▸ **Work instructions**
The data below is to be returned in full and exactly.

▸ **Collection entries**
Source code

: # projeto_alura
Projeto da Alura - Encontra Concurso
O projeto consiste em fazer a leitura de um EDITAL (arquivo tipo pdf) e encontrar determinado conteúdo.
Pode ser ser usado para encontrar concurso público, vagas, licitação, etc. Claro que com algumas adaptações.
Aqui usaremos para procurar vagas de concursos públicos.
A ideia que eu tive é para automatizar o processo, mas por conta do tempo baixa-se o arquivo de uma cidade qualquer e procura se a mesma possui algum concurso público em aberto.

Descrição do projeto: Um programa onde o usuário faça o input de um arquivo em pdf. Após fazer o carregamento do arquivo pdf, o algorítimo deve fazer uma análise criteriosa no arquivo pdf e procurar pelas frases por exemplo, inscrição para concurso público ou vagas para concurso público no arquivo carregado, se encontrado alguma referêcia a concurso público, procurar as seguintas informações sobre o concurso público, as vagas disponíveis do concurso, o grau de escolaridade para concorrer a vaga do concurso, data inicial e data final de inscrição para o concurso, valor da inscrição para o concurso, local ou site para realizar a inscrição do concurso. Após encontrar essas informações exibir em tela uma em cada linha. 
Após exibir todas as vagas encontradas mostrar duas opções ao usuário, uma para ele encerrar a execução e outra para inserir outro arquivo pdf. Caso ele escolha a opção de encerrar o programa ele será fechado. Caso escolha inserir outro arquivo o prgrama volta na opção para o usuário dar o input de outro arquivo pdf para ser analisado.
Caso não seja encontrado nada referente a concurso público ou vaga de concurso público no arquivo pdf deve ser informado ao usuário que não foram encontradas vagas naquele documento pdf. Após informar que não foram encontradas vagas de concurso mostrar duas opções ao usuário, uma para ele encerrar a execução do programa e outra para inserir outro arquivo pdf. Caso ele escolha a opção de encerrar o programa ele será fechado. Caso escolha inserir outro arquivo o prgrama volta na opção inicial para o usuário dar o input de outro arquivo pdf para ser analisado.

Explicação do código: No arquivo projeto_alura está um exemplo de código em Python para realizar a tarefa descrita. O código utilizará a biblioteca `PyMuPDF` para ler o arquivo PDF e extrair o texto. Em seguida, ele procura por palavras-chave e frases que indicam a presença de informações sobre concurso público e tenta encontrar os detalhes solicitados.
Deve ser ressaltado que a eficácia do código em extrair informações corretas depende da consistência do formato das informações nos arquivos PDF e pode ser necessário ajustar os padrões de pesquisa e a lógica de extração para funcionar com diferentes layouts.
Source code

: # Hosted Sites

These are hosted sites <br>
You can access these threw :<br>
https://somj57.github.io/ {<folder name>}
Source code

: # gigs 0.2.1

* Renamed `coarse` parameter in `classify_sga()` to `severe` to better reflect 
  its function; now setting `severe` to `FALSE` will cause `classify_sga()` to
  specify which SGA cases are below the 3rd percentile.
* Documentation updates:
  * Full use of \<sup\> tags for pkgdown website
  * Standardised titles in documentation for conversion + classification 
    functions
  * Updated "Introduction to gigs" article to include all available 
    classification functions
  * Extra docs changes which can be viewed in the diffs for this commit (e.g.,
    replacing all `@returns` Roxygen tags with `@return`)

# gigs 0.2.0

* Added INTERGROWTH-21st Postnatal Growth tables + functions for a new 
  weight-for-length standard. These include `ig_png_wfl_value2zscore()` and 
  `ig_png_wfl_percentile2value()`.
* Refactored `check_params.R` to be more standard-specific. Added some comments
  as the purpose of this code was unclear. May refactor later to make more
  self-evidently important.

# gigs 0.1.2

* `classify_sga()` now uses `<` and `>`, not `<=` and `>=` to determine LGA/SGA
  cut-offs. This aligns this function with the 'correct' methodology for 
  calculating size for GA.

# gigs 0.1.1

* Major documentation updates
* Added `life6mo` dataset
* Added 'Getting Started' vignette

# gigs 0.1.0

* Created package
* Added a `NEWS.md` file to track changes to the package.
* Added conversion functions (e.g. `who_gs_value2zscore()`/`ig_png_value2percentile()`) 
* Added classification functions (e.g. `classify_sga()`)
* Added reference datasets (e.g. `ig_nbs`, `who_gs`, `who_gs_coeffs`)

▸ **Final answer**
Source code

: # projeto_alura
Projeto da Alura - Encontra Concurso
O projeto consiste em fazer a leitura de um EDITAL (arquivo tipo pdf) e encontrar determinado conteúdo.
Pode ser ser usado para encontrar concurso público, vagas, licitação, etc. Claro que com algumas adaptações.
Aqui usaremos para procurar vagas de concursos públicos.
A ideia que eu tive é para automatizar o processo, mas por conta do tempo baixa-se o arquivo de uma cidade qualquer e procura se a mesma possui algum concurso público em aberto.

Descrição do projeto: Um programa onde o usuário faça o input de um arquivo em pdf. Após fazer o carregamento do arquivo pdf, o algorítimo deve fazer uma análise criteriosa no arquivo pdf e procurar pelas frases por exemplo, inscrição para concurso público ou vagas para concurso público no arquivo carregado, se encontrado alguma referêcia a concurso público, procurar as seguintas informações sobre o concurso público, as vagas disponíveis do concurso, o grau de escolaridade para concorrer a vaga do concurso, data inicial e data final de inscrição para o concurso, valor da inscrição para o concurso, local ou site para realizar a inscrição do concurso. Após encontrar essas informações exibir em tela uma em cada linha. 
Após exibir todas as vagas encontradas mostrar duas opções ao usuário, uma para ele encerrar a execução e outra para inserir outro arquivo pdf. Caso ele escolha a opção de encerrar o programa ele será fechado. Caso escolha inserir outro arquivo o prgrama volta na opção para o usuário dar o input de outro arquivo pdf para ser analisado.
Caso não seja encontrado nada referente a concurso público ou vaga de concurso público no arquivo pdf deve ser informado ao usuário que não foram encontradas vagas naquele documento pdf. Após informar que não foram encontradas vagas de concurso mostrar duas opções ao usuário, uma para ele encerrar a execução do programa e outra para inserir outro arquivo pdf. Caso ele escolha a opção de encerrar o programa ele será fechado. Caso escolha inserir outro arquivo o prgrama volta na opção inicial para o usuário dar o input de outro arquivo pdf para ser analisado.

Explicação do código: No arquivo projeto_alura está um exemplo de código em Python para realizar a tarefa descrita. O código utilizará a biblioteca `PyMuPDF` para ler o arquivo PDF e extrair o texto. Em seguida, ele procura por palavras-chave e frases que indicam a presença de informações sobre concurso público e tenta encontrar os detalhes solicitados.
Deve ser ressaltado que a eficácia do código em extrair informações corretas depende da consistência do formato das informações nos arquivos PDF e pode ser necessário ajustar os padrões de pesquisa e a lógica de extração para funcionar com diferentes layouts.
Source code

: # Hosted Sites

These are hosted sites <br>
You can access these threw :<br>
https://somj57.github.io/ {<folder name>}
Source code

: # gigs 0.2.1

* Renamed `coarse` parameter in `classify_sga()` to `severe` to better reflect 
  its function; now setting `severe` to `FALSE` will cause `classify_sga()` to
  specify which SGA cases are below the 3rd percentile.
* Documentation updates:
  * Full use of \<sup\> tags for pkgdown website
  * Standardised titles in documentation for conversion + classification 
    functions
  * Updated "Introduction to gigs" article to include all available 
    classification functions
  * Extra docs changes which can be viewed in the diffs for this commit (e.g.,
    replacing all `@returns` Roxygen tags with `@return`)

# gigs 0.2.0

* Added INTERGROWTH-21st Postnatal Growth tables + functions for a new 
  weight-for-length standard. These include `ig_png_wfl_value2zscore()` and 
  `ig_png_wfl_percentile2value()`.
* Refactored `check_params.R` to be more standard-specific. Added some comments
  as the purpose of this code was unclear. May refactor later to make more
  self-evidently important.

# gigs 0.1.2

* `classify_sga()` now uses `<` and `>`, not `<=` and `>=` to determine LGA/SGA
  cut-offs. This aligns this function with the 'correct' methodology for 
  calculating size for GA.

# gigs 0.1.1

* Major documentation updates
* Added `life6mo` dataset
* Added 'Getting Started' vignette

# gigs 0.1.0

* Created package
* Added a `NEWS.md` file to track changes to the package.
* Added conversion functions (e.g. `who_gs_value2zscore()`/`ig_png_value2percentile()`) 
* Added classification functions (e.g. `classify_sga()`)
* Added reference datasets (e.g. `ig_nbs`, `who_gs`, `who_gs_coeffs`)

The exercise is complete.